Après une visite à Caracas, j’aimerais faire quelques réflexions sur la situation du pays.

Une révision de la Constitution sur des bases plus populaires est, en principe, une bonne idée, mais constitue un processus à moyen et long terme alors que les problèmes existentiels sont à court terme. Avant la fin du processus, les gens risquent de se fatiguer face aux difficultés de la vie quotidienne. Celles-ci proviennent de toute évidence du boycott et de la spéculation de la part du capital local et de l’impérialisme, mais également de processus ordinaires en périodes de pénuries : marché noir, accaparement de marchandises, changement dans la production en fonction de la loi du marché, usure des intermédiaires, mais également corruption des agents de l’État.

Il existe cependant un risque de « fétichisme » de la loi (ici de la Constitution) qui tend à identifier texte juridique et réalité.

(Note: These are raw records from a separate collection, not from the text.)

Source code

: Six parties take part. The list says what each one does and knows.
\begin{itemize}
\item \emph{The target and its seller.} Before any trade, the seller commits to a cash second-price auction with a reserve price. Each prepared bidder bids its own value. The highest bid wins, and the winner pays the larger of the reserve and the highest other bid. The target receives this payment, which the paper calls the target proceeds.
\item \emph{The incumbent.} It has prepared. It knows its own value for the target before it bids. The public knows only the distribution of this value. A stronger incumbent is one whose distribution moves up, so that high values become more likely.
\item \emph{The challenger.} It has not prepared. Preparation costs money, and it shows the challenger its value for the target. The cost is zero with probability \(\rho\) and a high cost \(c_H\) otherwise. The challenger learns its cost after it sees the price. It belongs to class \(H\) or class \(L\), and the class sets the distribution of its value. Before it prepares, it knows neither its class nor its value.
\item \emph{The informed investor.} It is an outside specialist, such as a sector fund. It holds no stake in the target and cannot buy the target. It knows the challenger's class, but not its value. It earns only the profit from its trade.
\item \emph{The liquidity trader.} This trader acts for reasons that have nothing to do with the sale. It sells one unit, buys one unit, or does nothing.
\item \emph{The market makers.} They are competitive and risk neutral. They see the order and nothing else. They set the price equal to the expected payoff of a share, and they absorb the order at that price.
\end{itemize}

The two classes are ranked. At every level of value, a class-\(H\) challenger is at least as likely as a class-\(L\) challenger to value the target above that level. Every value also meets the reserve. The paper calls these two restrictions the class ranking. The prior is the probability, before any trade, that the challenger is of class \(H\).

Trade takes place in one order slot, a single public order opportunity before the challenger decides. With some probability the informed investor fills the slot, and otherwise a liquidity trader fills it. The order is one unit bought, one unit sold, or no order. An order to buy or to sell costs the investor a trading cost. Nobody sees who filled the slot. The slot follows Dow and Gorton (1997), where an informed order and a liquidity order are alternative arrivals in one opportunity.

C’est un défaut très latin qu’on retrouve dans le monde entier, depuis la Déclaration universelle des droits humains de la Révolution française. Karl Marx en parlait déjà dans son texte sur La Question juive. Sans compter qu’il ne sera pas facile de définir sur quelles bases vont se désigner les électeurs et que cela prendra du temps. Il y a enfin un risque de non-participation de l’opposition qui laisserait alors le processus dans les seules mains des convaincus, sans parler d’un possible rejet de la part de la majorité de la population.

C’est pourquoi beaucoup d’autres mesures paraissent nécessaire :
 Renégocier la dette extérieure qui fait sortir des milliards de dollars du pays, alors qu’il existe des pénuries, sachant que cela risque d’augmenter l’évaluation du risque-pays, déjà le plus élevé du monde.

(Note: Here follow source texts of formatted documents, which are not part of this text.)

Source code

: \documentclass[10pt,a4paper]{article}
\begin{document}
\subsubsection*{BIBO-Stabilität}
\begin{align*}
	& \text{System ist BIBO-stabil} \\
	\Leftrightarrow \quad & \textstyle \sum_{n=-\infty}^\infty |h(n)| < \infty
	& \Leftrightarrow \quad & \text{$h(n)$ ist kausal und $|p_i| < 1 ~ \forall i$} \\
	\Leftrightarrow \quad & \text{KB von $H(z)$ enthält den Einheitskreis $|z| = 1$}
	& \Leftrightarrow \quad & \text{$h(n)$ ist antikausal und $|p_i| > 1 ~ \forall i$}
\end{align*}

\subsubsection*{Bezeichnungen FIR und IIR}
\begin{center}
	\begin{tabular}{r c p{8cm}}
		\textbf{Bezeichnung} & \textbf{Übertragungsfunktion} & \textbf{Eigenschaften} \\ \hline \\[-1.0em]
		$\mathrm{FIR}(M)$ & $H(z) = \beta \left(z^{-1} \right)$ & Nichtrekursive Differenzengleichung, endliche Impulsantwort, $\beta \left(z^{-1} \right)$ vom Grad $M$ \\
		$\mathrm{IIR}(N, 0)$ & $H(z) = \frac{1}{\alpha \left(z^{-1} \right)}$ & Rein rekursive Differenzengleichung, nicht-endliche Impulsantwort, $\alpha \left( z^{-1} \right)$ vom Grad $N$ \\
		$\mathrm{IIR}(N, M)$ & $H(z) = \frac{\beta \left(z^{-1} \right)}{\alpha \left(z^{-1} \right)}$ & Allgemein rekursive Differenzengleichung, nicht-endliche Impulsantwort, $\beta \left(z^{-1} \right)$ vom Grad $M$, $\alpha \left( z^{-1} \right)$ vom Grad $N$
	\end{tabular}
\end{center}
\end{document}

 Se penser sur la dette interne qui revient à l’heure actuelle à financer l’opposition.
 Repenser le projet de l’Arc minier de l’Orénoque, qui, s’il cherche à régler le problème des mines illégales, constitue aussi un retour au passé néolibéral, avec des concessions aux grandes multinationales et paiement de compensations pour les expulsions réalisées du temps de Chávez.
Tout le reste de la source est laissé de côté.